These words are difficult, and different interpretations have consequently been given. The rendering, "it (the judgment) is not near, let us build houses," is incorrect; for the infinitive construct בּנות cannot stand for the imperative or the infinitive absolute, but must be the subject of the sentence. It is inadmissible also to take the sentence as a question, "Is not house-building near?" in the sense of "it is certainly near," as Ewald does, after some of the ancient versions. For even if an interrogation is sometimes indicated simply by the tone in an energetic address, as, for example, in Sa2 23:5, this cannot be extended to cases in which the words of another are quoted. Still less can לא בקרוב mean non est tempus, it is not yet time, as Maurer supposes. The only way in which the words can be made to yield a sense in harmony with the context, is by taking them as a tacit allusion to Jer 29:5. Jeremiah had called upon those in exile to build themselves houses in their banishment, and prepare for a lengthened stay in Babylon, and not to allow themselves to be deceived by the words of false prophets, who predicted a speedy return; for severe judgments had yet to fall upon those who had remained behind in the land. This word of Jeremiah the authorities in Jerusalem ridiculed, saying "house-building is not near," i.e., the house-building in exile is still a long way off; it will not come to this, that Jerusalem should fall either permanently or entirely into the hands of the king of Babylon. On the contrary, Jerusalem is the pot, and we, its inhabitants, are the flesh. The point of comparison is this: as the pot protects the flesh from burning, so does the city of Jerusalem protect us from destruction.
(Note: "This city is a pot, our receptacle and defence, and we are the flesh enclosed therein; as flesh is preserved in its caldron till it is perfectly boiled, so shall we continue here till an extreme old age." - Hlsemann in CaloV. Bibl. Illustr.)

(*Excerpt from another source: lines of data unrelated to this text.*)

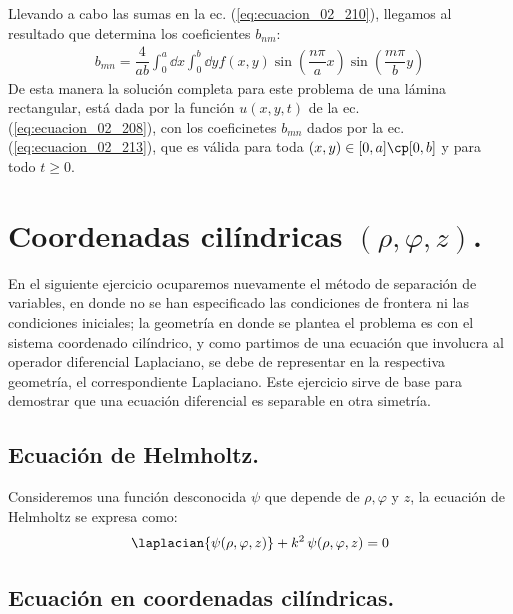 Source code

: Llevando a cabo las sumas en la ec. (\ref{eq:ecuacion_02_210}), llegamos al resultado que determina los coeficientes $b_{nm}$:
\begin{align}
b_{mn} = \dfrac{4}{ab} \int_{0}^{a} \dd{x} \int_{0}^{b} \dd{y} f(x, y) \sin \left( \dfrac{n \pi}{a} x \right) \sin \left( \dfrac{m \pi}{b} y \right)
\label{eq:ecuacion_02_213}
\end{align}
De esta manera la solución completa para este problema de una lámina rectangular, está dada por la función $u(x, y, t)$ de la ec. (\ref{eq:ecuacion_02_208}), con los coeficinetes $b_{mn}$ dados por la ec. (\ref{eq:ecuacion_02_213}), que es válida para toda $(x, y) \in [0, a] \cp [0, b]$ y para todo $t \geq 0$. 


\section{Coordenadas cilíndricas \texorpdfstring{$(\rho, \varphi, z)$}{(r, v, z)}.}

En el siguiente ejercicio ocuparemos nuevamente el método de separación de variables, en donde no se han especificado las condiciones de frontera ni las condiciones iniciales; la geometría en donde se plantea el problema es con el sistema coordenado cilíndrico, y como partimos de una ecuación que involucra al operador diferencial Laplaciano, se debe de representar en la respectiva geometría, el correspondiente Laplaciano. Este ejercicio sirve de base para demostrar que una ecuación diferencial es separable en otra simetría.

\subsection{Ecuación de Helmholtz.}

Consideremos una función desconocida $\psi$ que depende de $\rho, \varphi$ y $z$, la ecuación de Helmholtz se expresa como:
\begin{align}
\laplacian{\psi (\rho, \varphi, z)} + k^{2} \, \psi (\rho, \varphi, z) = 0
\label{eq:ecuacion_09_45}    
\end{align}

\subsection{Ecuación en coordenadas cilíndricas.}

On the other hand, there is no foundation for the assumption that the words also contain an allusion to other sayings of Jeremiah, namely, to Jer 1:13, where the judgment about to burst in from the north is represented under the figure of a smoking pot; or to Jer 19:1-15, where Jerusalem is depicted as a pot about to be broken in pieces by God; for the reference in Jer 19:1-15 is simply to an earthen pitcher, not to a meat-caldron; and the words in the verse before us have nothing at all in common with the figure in Jer 1:13. The correctness of our explanation is evident both from Eze 24:3, Eze 24:6, where the figure of pot and flesh is met with again, though differently applied, and from the reply which Ezekiel makes to the saying of these men in the verses that follow (Eze 11:7-11). This saying expresses not only false confidence in the strength of Jerusalem, but also contempt and scorn of the predictions of the prophets sent by God. Ezekiel is therefore to prophesy, as he does in Eze 11:5-12, against this pernicious counsel, which is confirming the people in their sins.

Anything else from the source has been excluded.